Extracted entries
***

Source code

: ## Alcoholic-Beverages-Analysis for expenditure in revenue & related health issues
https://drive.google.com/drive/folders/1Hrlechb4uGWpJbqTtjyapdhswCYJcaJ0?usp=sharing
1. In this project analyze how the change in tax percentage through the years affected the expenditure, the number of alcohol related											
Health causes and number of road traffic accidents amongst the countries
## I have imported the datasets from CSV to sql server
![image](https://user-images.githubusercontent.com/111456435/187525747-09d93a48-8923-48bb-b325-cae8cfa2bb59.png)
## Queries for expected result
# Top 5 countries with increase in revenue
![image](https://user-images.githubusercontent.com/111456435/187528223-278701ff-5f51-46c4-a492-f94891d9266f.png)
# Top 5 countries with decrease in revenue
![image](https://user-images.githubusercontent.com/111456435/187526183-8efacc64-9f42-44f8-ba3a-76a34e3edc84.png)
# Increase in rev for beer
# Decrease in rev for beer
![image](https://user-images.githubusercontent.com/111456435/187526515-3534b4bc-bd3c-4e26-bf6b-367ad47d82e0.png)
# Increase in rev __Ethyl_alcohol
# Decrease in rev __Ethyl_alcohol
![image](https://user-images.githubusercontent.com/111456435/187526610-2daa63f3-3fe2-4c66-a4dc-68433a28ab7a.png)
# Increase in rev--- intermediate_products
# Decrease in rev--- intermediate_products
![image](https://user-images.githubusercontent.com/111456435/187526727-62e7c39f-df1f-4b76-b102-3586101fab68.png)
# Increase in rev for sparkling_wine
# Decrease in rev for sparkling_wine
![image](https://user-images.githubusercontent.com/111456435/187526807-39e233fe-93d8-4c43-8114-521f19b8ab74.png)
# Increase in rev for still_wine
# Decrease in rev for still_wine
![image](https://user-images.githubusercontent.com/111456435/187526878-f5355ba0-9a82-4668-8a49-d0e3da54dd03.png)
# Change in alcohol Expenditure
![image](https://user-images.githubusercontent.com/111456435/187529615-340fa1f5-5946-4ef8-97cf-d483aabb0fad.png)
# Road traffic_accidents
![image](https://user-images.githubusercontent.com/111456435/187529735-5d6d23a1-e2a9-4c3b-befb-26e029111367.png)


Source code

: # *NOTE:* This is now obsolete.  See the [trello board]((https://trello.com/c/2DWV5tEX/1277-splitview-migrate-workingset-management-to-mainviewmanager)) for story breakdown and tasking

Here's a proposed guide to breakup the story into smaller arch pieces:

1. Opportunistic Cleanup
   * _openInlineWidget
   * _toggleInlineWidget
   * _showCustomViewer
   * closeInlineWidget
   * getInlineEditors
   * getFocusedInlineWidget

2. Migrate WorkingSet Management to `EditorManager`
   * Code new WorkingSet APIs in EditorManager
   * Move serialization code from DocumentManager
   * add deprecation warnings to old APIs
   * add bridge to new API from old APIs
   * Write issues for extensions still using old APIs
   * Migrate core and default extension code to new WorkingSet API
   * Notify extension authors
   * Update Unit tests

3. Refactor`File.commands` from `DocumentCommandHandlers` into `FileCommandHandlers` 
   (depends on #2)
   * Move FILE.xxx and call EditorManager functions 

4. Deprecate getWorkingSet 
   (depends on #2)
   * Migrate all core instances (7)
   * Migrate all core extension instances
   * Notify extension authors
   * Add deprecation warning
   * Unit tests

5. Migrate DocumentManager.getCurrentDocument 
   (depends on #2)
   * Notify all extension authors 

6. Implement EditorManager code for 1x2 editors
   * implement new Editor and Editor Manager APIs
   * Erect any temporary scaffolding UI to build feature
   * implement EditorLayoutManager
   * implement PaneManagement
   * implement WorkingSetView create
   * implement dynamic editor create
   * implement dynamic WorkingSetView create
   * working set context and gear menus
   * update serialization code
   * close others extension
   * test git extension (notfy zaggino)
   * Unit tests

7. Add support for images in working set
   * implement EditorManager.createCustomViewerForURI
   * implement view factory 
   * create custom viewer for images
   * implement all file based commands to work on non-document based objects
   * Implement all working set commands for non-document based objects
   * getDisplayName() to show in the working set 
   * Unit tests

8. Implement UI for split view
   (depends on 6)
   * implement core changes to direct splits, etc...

***

Work request
Only one stretch of the data above is needed. Restate it word for word, from the line containing "core extension instances" through the line containing "7. Add support for images in working set", both ends included.

Task answer
   * Migrate all core extension instances
   * Notify extension authors
   * Add deprecation warning
   * Unit tests

5. Migrate DocumentManager.getCurrentDocument 
   (depends on #2)
   * Notify all extension authors 

6. Implement EditorManager code for 1x2 editors
   * implement new Editor and Editor Manager APIs
   * Erect any temporary scaffolding UI to build feature
   * implement EditorLayoutManager
   * implement PaneManagement
   * implement WorkingSetView create
   * implement dynamic editor create
   * implement dynamic WorkingSetView create
   * working set context and gear menus
   * update serialization code
   * close others extension
   * test git extension (notfy zaggino)
   * Unit tests

7. Add support for images in working set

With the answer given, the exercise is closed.